Michael Kirby’s ‘lasting contribution’ to law

By Naomi Neilson|12 November 2019

Carpe Diem! and other musings behind one of Australia’s most renowned judges, Michael Kirby AC CMG, whose illustrious career had to hurdle doubts and judgements to celebrate many professional achievements and personal blessings.

In 1948, former justice for the High Court of Australia, Mr Kirby, was handed a questionnaire at his primary school: what do you want to be when you grow up? At nine years old, his imagination was filled with courtroom dramas he saw at the pictures every weekend – titles like Johnny Belinda and The Winslow Boy.

Fired up by impressive – and “sometimes terrifying” – actors who played English judges in their costumed robes and wigs, he answered: “a judge or a bishop”.

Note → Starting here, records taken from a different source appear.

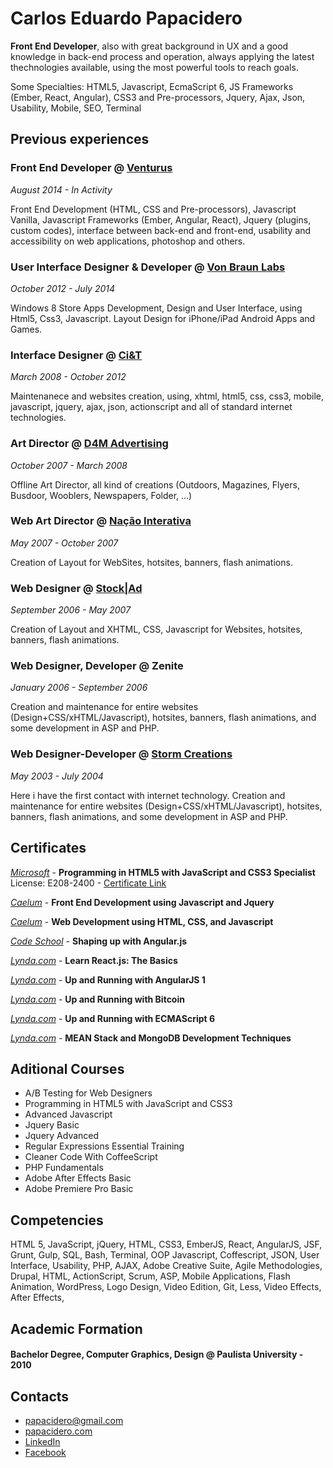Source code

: # Carlos Eduardo Papacidero 

**Front End Developer**, also with great background in UX and a good knowledge in back-end process and operation, always applying the latest thechnologies available, using the most powerful tools to reach goals.

Some Specialties: HTML5, Javascript, EcmaScript 6, JS Frameworks (Ember, React, Angular), CSS3 and Pre-processors, Jquery, Ajax, Json, Usability, Mobile, SEO, Terminal

## Previous experiences

### Front End Developer @ [Venturus](http://www.venturus.org.br)
_August 2014 - In Activity_

Front End Development (HTML, CSS and Pre-processors), Javascript Vanilla, Javascript Frameworks (Ember, Angular, React), Jquery (plugins, custom codes), interface between back-end and front-end, usability and accessibility on web applications, photoshop and others.

### User Interface Designer & Developer @ [Von Braun Labs](http:www.vonbraunlabs.com)
_October 2012 - July 2014_

Windows 8 Store Apps Development, Design and User Interface, using Html5, Css3, Javascript. Layout Design for iPhone/iPad Android Apps and Games.

### Interface Designer @ [Ci&T](http://www.ciandt.com/)
_March 2008 - October 2012_

Maintenanece and websites creation, using, xhtml, html5, css, css3, mobile, javascript, jquery, ajax, json, actionscript and all of standard internet technologies.

### Art Director @ [D4M Advertising](http://www.d4m.com.br/novosite/pt-br/)
_October 2007 - March 2008_

Offline Art Director, all kind of creations (Outdoors, Magazines, Flyers, Busdoor, Wooblers, Newspapers, Folder, ...)


### Web Art Director @ [Nação Interativa](http://www.nacao.com/)
_May 2007 - October 2007_

Creation of Layout for WebSites, hotsites, banners, flash animations.

### Web Designer @ [Stock|Ad](http://www.stockad.com.br/)
_September 2006 - May 2007_

Creation of Layout and XHTML, CSS, Javascript for Websites, hotsites, banners, flash animations.

### Web Designer, Developer @ Zenite
_January 2006 - September 2006_

Creation and maintenance for entire websites (Design+CSS/xHTML/Javascript), hotsites, banners, flash animations, and some development in ASP and PHP.

### Web Designer-Developer @ [Storm Creations](http://www.stormcorp.com.br/)
_May 2003 - July 2004_

Here i have the first contact with internet technology. Creation and maintenance for entire websites (Design+CSS/xHTML/Javascript), hotsites, banners, flash animations, and some development in ASP and PHP.

## Certificates

[_Microsoft_](www.microsoft.com.br) - **Programming in HTML5 with JavaScript and CSS3 Specialist**
License: E208-2400 - [Certificate Link](https://drive.google.com/file/d/0B-_LpVUvINimbjBtQmdrOUlqNU0/edit?usp=sharing)

[_Caelum_](www.caelum.com.br) - **Front End Development using Javascript and Jquery** 

[_Caelum_](www.caelum.com.br) - **Web Development using HTML, CSS, and Javascript**

[_Code School_](www.codeschool.com) - **Shaping up with Angular.js**

[_Lynda.com_](www.lynda.com) - **Learn React.js: The Basics**

[_Lynda.com_](www.lynda.com) - **Up and Running with AngularJS 1**

[_Lynda.com_](www.lynda.com) - **Up and Running with Bitcoin**

[_Lynda.com_](www.lynda.com) - **Up and Running with ECMAScript 6**

[_Lynda.com_](www.lynda.com) - **MEAN Stack and MongoDB Development Techniques**

## Aditional Courses

- A/B Testing for Web Designers
- Programming in HTML5 with JavaScript and CSS3
- Advanced Javascript
- Jquery Basic
- Jquery Advanced
- Regular Expressions Essential Training
- Cleaner Code With CoffeeScript
- PHP Fundamentals
- Adobe After Effects Basic
- Adobe Premiere Pro Basic

## Competencies

HTML 5, JavaScript, jQuery, HTML, CSS3, EmberJS, React, AngularJS, JSF, Grunt, Gulp, SQL, Bash, Terminal, OOP Javascript, Coffescript, JSON, User Interface, Usability, PHP, AJAX, Adobe Creative Suite, Agile Methodologies, Drupal, HTML, ActionScript, Scrum, ASP, Mobile Applications, Flash Animation, WordPress, Logo Design, Video Edition, Git, Less, Video Effects, After Effects, 

## Academic Formation

#### Bachelor Degree, Computer Graphics, Design @ Paulista University - 2010

## Contacts

- [papacidero@gmail.com](mailto:papacidero@gmail.com)
- [papacidero.com](http://www.papacidero.com)
- [LinkedIn](http://www.linkedin/in/papacidero)
- [Facebook](http://www.facebook.com/papacidero)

Almost 25 years later, at the age of 35, Mr Kirby argued a case before Justice John Moore and the Commonwealth Conciliation and Arbitration Commission. As he was about to depart Little Bourke Street in Melbourne for his hometown back in Sydney, he was summoned to a meeting in Justice Moore’s chambers.

“He told me he had been authorised by the federal minister for industrial relations to enquire whether I would accept appointment to the commission,” Mr Kirby said.

He told Justice Moore that he needed to discuss the appointment with his family and he viewed the invitation to the commission as a “great honour”.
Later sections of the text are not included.